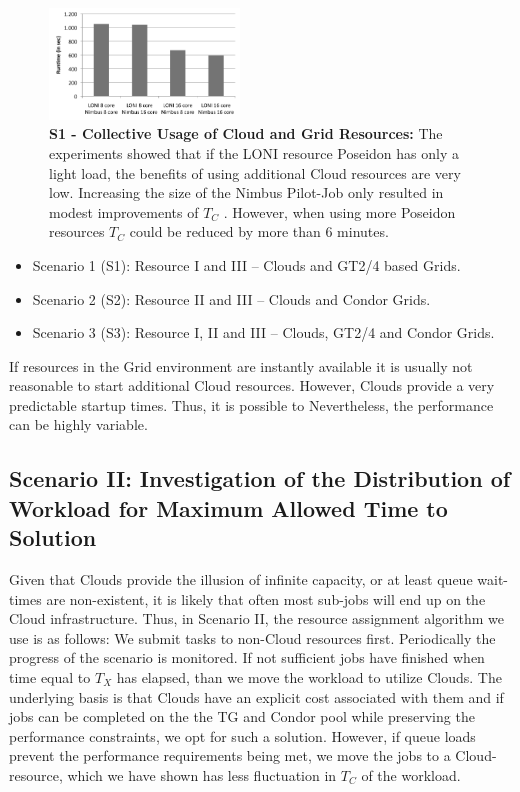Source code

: \documentclass[conference,final]{IEEEtran}
\newcommand{\tmax}{$T_{max}$ }
\newcommand{\tc}{$T_{C}$ }
\begin{document}
\begin{figure}[htbp]
    \centering
        \includegraphics[width=0.45\textwidth]{performance/8replica_scenario_poseidon_nimbus}
        \caption{\textbf{S1 - Collective Usage of Cloud and Grid
            Resources: } The experiments showed that if the LONI
          resource Poseidon has only a light load, the benefits of
          using additional Cloud resources are very low. Increasing
          the size of the Nimbus Pilot-Job only resulted in modest
          improvements of \tc.  However, when using more Poseidon
          resources \tc could be reduced by more than 6 minutes.}
    \label{fig:performance_8replica_scenario_poseidon_nimbus}
\end{figure}


\begin{itemize}
\item Scenario 1 (S1): Resource I and III -- Clouds and GT2/4 based Grids. 
\item Scenario 2 (S2): Resource II and III -- Clouds and Condor Grids.
\item Scenario 3 (S3): Resource I, II and III -- Clouds, GT2/4 and Condor
  Grids.
\end{itemize}


If resources in the Grid environment are instantly available it is usually not reasonable to start
additional Cloud resources. However, Clouds provide a very predictable startup times. Thus,
it is possible to  Nevertheless,
the performance can be highly variable.

\subsection{Scenario II: Investigation of the Distribution of Workload for Maximum Allowed
  Time to Solution} 

Given that Clouds provide the illusion of infinite capacity, or at
least queue wait-times are non-existent, it is likely that often most
sub-jobs will end up on the Cloud infrastructure.  Thus, in Scenario
II, the resource assignment algorithm we use is as follows: We submit
tasks to non-Cloud resources first. Periodically the progress of the
scenario is monitored. If not sufficient jobs have finished
when time equal to $T_{X}$ has elapsed,
than we move the workload to utilize Clouds.  The
underlying basis is that Clouds have an explicit cost associated with
them and if jobs can be completed on the the TG and Condor pool while
preserving the performance constraints, we opt for such a
solution. However, if queue loads prevent the performance requirements
being met, we move the jobs to a Cloud-resource, which we have shown
has less fluctuation in \tc of the workload.
\end{document}
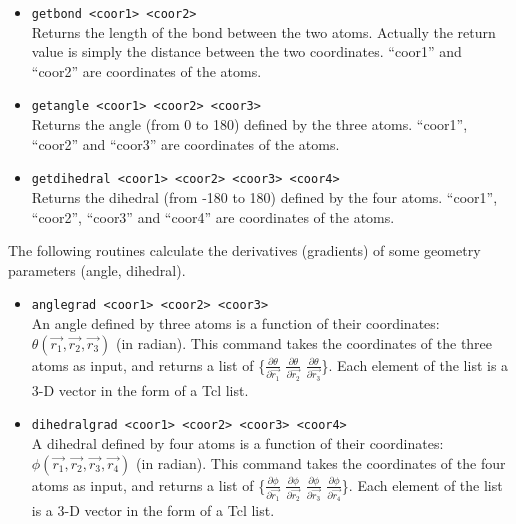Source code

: \begin{itemize}

\item
{\tt getbond <coor1> <coor2>} \\
Returns the length of the bond between the two atoms. Actually
the return value is simply the distance between the two
coordinates. ``coor1'' and ``coor2'' are coordinates of the atoms.

\item
{\tt getangle <coor1> <coor2> <coor3>} \\
Returns the angle (from 0 to 180) defined by the
three atoms. ``coor1'', ``coor2'' and ``coor3'' are coordinates of
the atoms.

\item
{\tt getdihedral <coor1> <coor2> <coor3> <coor4>} \\
Returns the dihedral (from -180 to 180) defined by the
four atoms. ``coor1'', ``coor2'', ``coor3'' and ``coor4'' are
coordinates of the atoms.

\end{itemize}

The following routines calculate the derivatives (gradients) of
some geometry parameters (angle, dihedral).

\begin{itemize}

\item
{\tt anglegrad <coor1> <coor2> <coor3>} \\
An angle defined by three atoms is a function of their
coordinates:
$\theta\left(\vec{r_1},\vec{r_2},\vec{r_3}\right)$ (in radian).
This command takes the coordinates of the three atoms as input,
and returns a list of \{$\frac{\partial\theta}{\partial\vec{r_1}}$
$\frac{\partial\theta}{\partial\vec{r_2}}$
$\frac{\partial\theta}{\partial\vec{r_3}}$\}. Each element of the
list is a 3-D vector in the form of a Tcl list.

\item
{\tt dihedralgrad <coor1> <coor2> <coor3> <coor4>} \\
A dihedral defined by four atoms is a function of their
coordinates:
$\phi\left(\vec{r_1},\vec{r_2},\vec{r_3},\vec{r_4}\right)$ (in
radian). This command takes the coordinates of the four atoms as
input, and returns a list of
\{$\frac{\partial\phi}{\partial\vec{r_1}}$
$\frac{\partial\phi}{\partial\vec{r_2}}$
$\frac{\partial\phi}{\partial\vec{r_3}}$
$\frac{\partial\phi}{\partial\vec{r_4}}$\}. Each element of the
list is a 3-D vector in the form of a Tcl list.

\end{itemize}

Aim of the task:
Nothing but the pictures should be left out when the records are retyped exactly.

Your solution:
Source code

: \documentclass[conference,final]{IEEEtran}
\newcommand{\tmax}{$T_{max}$ }
\newcommand{\tc}{$T_{C}$ }
\begin{document}
\begin{figure}[htbp]
    \centering
        \includegraphics[width=0.45\textwidth]{performance/8replica_scenario_poseidon_nimbus}
        \caption{\textbf{S1 - Collective Usage of Cloud and Grid
            Resources: } The experiments showed that if the LONI
          resource Poseidon has only a light load, the benefits of
          using additional Cloud resources are very low. Increasing
          the size of the Nimbus Pilot-Job only resulted in modest
          improvements of \tc.  However, when using more Poseidon
          resources \tc could be reduced by more than 6 minutes.}
    \label{fig:performance_8replica_scenario_poseidon_nimbus}
\end{figure}


\begin{itemize}
\item Scenario 1 (S1): Resource I and III -- Clouds and GT2/4 based Grids. 
\item Scenario 2 (S2): Resource II and III -- Clouds and Condor Grids.
\item Scenario 3 (S3): Resource I, II and III -- Clouds, GT2/4 and Condor
  Grids.
\end{itemize}


If resources in the Grid environment are instantly available it is usually not reasonable to start
additional Cloud resources. However, Clouds provide a very predictable startup times. Thus,
it is possible to  Nevertheless,
the performance can be highly variable.

\subsection{Scenario II: Investigation of the Distribution of Workload for Maximum Allowed
  Time to Solution} 

Given that Clouds provide the illusion of infinite capacity, or at
least queue wait-times are non-existent, it is likely that often most
sub-jobs will end up on the Cloud infrastructure.  Thus, in Scenario
II, the resource assignment algorithm we use is as follows: We submit
tasks to non-Cloud resources first. Periodically the progress of the
scenario is monitored. If not sufficient jobs have finished
when time equal to $T_{X}$ has elapsed,
than we move the workload to utilize Clouds.  The
underlying basis is that Clouds have an explicit cost associated with
them and if jobs can be completed on the the TG and Condor pool while
preserving the performance constraints, we opt for such a
solution. However, if queue loads prevent the performance requirements
being met, we move the jobs to a Cloud-resource, which we have shown
has less fluctuation in \tc of the workload.
\end{document}
Source code

: \begin{itemize}

\item
{\tt getbond <coor1> <coor2>} \\
Returns the length of the bond between the two atoms. Actually
the return value is simply the distance between the two
coordinates. ``coor1'' and ``coor2'' are coordinates of the atoms.

\item
{\tt getangle <coor1> <coor2> <coor3>} \\
Returns the angle (from 0 to 180) defined by the
three atoms. ``coor1'', ``coor2'' and ``coor3'' are coordinates of
the atoms.

\item
{\tt getdihedral <coor1> <coor2> <coor3> <coor4>} \\
Returns the dihedral (from -180 to 180) defined by the
four atoms. ``coor1'', ``coor2'', ``coor3'' and ``coor4'' are
coordinates of the atoms.

\end{itemize}

The following routines calculate the derivatives (gradients) of
some geometry parameters (angle, dihedral).

\begin{itemize}

\item
{\tt anglegrad <coor1> <coor2> <coor3>} \\
An angle defined by three atoms is a function of their
coordinates:
$\theta\left(\vec{r_1},\vec{r_2},\vec{r_3}\right)$ (in radian).
This command takes the coordinates of the three atoms as input,
and returns a list of \{$\frac{\partial\theta}{\partial\vec{r_1}}$
$\frac{\partial\theta}{\partial\vec{r_2}}$
$\frac{\partial\theta}{\partial\vec{r_3}}$\}. Each element of the
list is a 3-D vector in the form of a Tcl list.

\item
{\tt dihedralgrad <coor1> <coor2> <coor3> <coor4>} \\
A dihedral defined by four atoms is a function of their
coordinates:
$\phi\left(\vec{r_1},\vec{r_2},\vec{r_3},\vec{r_4}\right)$ (in
radian). This command takes the coordinates of the four atoms as
input, and returns a list of
\{$\frac{\partial\phi}{\partial\vec{r_1}}$
$\frac{\partial\phi}{\partial\vec{r_2}}$
$\frac{\partial\phi}{\partial\vec{r_3}}$
$\frac{\partial\phi}{\partial\vec{r_4}}$\}. Each element of the
list is a 3-D vector in the form of a Tcl list.

\end{itemize}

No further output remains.